Items from a dataset:
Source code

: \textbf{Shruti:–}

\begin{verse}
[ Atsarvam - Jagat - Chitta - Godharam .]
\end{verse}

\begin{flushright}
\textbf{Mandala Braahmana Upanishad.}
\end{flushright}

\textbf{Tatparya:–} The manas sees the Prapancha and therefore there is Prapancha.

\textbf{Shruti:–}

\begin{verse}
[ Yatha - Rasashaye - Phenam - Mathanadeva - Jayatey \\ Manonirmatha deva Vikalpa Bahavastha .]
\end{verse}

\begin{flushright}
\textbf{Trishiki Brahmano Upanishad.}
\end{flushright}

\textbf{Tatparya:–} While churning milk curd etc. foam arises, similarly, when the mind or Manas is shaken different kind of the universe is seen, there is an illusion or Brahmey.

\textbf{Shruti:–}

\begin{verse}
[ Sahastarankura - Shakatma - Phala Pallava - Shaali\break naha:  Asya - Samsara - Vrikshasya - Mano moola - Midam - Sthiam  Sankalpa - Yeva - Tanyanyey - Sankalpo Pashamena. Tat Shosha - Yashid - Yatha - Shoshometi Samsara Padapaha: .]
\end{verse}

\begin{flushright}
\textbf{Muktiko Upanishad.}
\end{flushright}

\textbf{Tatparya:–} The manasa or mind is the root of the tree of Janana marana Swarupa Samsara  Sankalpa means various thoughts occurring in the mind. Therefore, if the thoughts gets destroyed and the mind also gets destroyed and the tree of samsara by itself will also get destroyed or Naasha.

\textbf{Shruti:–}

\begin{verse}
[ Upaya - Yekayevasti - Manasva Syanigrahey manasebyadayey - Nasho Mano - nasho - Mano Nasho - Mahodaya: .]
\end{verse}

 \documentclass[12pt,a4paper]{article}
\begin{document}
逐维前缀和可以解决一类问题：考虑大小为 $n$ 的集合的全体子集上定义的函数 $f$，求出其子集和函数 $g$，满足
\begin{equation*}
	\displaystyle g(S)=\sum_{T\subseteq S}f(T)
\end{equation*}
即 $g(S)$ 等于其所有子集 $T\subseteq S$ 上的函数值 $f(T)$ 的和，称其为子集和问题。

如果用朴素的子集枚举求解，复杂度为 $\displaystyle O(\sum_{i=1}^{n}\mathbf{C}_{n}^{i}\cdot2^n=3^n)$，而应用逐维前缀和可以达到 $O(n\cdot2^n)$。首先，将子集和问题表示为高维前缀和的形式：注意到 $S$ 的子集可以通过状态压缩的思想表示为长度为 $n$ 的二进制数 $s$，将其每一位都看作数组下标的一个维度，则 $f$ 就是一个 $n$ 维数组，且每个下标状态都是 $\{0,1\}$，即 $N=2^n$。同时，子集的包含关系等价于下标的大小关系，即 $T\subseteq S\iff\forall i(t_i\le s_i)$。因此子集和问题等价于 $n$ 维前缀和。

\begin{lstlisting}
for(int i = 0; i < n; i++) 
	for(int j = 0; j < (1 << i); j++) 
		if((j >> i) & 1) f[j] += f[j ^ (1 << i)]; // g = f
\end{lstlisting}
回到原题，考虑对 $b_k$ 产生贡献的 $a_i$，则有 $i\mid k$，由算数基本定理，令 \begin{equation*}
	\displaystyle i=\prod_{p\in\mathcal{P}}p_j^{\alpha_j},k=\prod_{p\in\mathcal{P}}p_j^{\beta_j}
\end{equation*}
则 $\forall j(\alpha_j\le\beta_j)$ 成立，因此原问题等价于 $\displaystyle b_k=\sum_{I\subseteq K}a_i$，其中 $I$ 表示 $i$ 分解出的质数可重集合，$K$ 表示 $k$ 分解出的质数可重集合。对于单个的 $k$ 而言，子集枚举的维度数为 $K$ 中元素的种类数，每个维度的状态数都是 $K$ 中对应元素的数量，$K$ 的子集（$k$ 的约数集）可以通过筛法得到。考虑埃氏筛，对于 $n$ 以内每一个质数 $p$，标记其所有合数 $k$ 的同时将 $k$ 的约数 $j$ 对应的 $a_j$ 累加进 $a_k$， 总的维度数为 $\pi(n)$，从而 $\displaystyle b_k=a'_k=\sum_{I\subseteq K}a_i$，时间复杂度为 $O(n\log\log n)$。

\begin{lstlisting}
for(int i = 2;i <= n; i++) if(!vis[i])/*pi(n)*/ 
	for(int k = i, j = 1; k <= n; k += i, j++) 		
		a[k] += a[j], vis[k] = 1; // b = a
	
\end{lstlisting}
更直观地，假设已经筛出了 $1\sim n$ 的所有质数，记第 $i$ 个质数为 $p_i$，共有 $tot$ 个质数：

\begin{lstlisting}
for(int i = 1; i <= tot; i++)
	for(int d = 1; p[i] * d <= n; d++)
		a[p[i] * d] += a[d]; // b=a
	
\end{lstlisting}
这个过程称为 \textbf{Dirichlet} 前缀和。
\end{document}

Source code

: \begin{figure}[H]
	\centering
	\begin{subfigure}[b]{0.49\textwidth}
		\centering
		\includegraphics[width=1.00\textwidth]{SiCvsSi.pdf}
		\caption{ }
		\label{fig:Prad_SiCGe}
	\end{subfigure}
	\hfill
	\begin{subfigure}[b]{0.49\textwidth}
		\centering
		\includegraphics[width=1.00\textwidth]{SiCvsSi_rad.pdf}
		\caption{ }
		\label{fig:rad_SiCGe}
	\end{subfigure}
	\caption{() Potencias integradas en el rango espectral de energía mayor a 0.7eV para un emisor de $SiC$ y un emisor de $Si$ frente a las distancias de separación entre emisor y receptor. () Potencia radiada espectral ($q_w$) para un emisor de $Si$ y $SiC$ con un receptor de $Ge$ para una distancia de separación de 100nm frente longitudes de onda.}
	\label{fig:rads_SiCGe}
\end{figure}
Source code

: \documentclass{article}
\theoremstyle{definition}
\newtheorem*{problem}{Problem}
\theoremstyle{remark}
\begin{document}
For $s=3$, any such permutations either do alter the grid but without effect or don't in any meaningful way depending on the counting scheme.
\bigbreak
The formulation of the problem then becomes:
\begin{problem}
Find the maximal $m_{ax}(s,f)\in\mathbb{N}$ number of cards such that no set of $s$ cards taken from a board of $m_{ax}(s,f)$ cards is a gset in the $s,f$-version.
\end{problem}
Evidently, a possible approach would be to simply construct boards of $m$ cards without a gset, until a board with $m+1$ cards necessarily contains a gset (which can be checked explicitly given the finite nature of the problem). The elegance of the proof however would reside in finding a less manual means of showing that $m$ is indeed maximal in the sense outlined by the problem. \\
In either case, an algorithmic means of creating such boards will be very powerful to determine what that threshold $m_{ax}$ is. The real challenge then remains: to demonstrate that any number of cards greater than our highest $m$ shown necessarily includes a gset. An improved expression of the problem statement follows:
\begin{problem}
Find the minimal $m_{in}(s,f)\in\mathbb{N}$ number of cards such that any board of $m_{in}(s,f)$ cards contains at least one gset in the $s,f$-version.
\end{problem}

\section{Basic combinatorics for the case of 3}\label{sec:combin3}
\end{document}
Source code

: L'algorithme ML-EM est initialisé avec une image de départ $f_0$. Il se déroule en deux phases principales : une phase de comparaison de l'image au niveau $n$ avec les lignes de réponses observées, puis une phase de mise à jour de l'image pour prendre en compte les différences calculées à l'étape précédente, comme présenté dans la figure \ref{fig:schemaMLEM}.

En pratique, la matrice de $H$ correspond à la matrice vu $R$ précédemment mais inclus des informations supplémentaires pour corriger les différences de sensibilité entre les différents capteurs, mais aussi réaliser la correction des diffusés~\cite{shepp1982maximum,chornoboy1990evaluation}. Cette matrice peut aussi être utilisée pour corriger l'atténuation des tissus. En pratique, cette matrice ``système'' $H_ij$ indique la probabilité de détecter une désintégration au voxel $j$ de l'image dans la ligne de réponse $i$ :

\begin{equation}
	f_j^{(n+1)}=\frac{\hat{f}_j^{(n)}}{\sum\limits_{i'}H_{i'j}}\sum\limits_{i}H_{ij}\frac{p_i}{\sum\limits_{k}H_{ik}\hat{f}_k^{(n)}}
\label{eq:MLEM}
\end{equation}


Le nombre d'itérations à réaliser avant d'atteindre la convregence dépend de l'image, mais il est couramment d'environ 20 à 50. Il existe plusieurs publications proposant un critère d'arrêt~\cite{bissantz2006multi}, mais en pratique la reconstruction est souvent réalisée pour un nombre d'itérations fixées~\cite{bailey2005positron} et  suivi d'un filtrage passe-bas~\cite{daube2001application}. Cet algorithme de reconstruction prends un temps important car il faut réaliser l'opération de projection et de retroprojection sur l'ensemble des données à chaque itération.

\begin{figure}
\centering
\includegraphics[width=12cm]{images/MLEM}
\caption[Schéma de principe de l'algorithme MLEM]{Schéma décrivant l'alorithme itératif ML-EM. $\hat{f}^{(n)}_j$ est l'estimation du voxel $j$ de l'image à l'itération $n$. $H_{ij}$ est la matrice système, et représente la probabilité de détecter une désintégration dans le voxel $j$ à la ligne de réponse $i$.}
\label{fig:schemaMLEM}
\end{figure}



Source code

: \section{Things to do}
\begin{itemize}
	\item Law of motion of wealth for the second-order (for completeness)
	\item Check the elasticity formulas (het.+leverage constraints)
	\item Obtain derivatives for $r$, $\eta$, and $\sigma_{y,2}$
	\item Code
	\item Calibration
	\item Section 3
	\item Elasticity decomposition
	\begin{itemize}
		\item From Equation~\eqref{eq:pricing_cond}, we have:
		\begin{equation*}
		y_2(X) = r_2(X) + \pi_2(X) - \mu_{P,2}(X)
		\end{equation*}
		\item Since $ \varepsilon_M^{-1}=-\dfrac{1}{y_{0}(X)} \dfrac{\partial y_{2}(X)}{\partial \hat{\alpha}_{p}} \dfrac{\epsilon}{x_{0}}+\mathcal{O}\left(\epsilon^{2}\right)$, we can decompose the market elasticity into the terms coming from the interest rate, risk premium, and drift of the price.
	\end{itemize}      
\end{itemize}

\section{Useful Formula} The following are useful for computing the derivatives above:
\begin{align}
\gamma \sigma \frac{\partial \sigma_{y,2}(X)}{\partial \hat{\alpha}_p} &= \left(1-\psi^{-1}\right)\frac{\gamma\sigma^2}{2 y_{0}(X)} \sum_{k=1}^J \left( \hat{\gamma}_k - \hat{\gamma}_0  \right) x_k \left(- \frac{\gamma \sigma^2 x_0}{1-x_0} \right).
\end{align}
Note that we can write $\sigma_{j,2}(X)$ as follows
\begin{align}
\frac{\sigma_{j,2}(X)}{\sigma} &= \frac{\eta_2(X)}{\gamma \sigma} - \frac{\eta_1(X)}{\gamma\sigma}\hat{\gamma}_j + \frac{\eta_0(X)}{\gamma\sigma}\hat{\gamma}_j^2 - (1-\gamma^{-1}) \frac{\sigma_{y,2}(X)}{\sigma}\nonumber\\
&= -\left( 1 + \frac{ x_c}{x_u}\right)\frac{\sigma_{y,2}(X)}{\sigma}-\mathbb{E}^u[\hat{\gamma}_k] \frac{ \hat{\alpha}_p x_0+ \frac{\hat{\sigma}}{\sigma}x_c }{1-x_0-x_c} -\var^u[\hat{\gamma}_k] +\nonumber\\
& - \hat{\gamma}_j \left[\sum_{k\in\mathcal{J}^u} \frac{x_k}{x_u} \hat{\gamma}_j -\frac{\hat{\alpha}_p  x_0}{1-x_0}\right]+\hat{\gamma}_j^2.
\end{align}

Instructions for the task — Within the lines above, find those holding the word "nonumber" and copy them.

Solution to the exercise —
\frac{\sigma_{j,2}(X)}{\sigma} &= \frac{\eta_2(X)}{\gamma \sigma} - \frac{\eta_1(X)}{\gamma\sigma}\hat{\gamma}_j + \frac{\eta_0(X)}{\gamma\sigma}\hat{\gamma}_j^2 - (1-\gamma^{-1}) \frac{\sigma_{y,2}(X)}{\sigma}\nonumber\\
&= -\left( 1 + \frac{ x_c}{x_u}\right)\frac{\sigma_{y,2}(X)}{\sigma}-\mathbb{E}^u[\hat{\gamma}_k] \frac{ \hat{\alpha}_p x_0+ \frac{\hat{\sigma}}{\sigma}x_c }{1-x_0-x_c} -\var^u[\hat{\gamma}_k] +\nonumber\\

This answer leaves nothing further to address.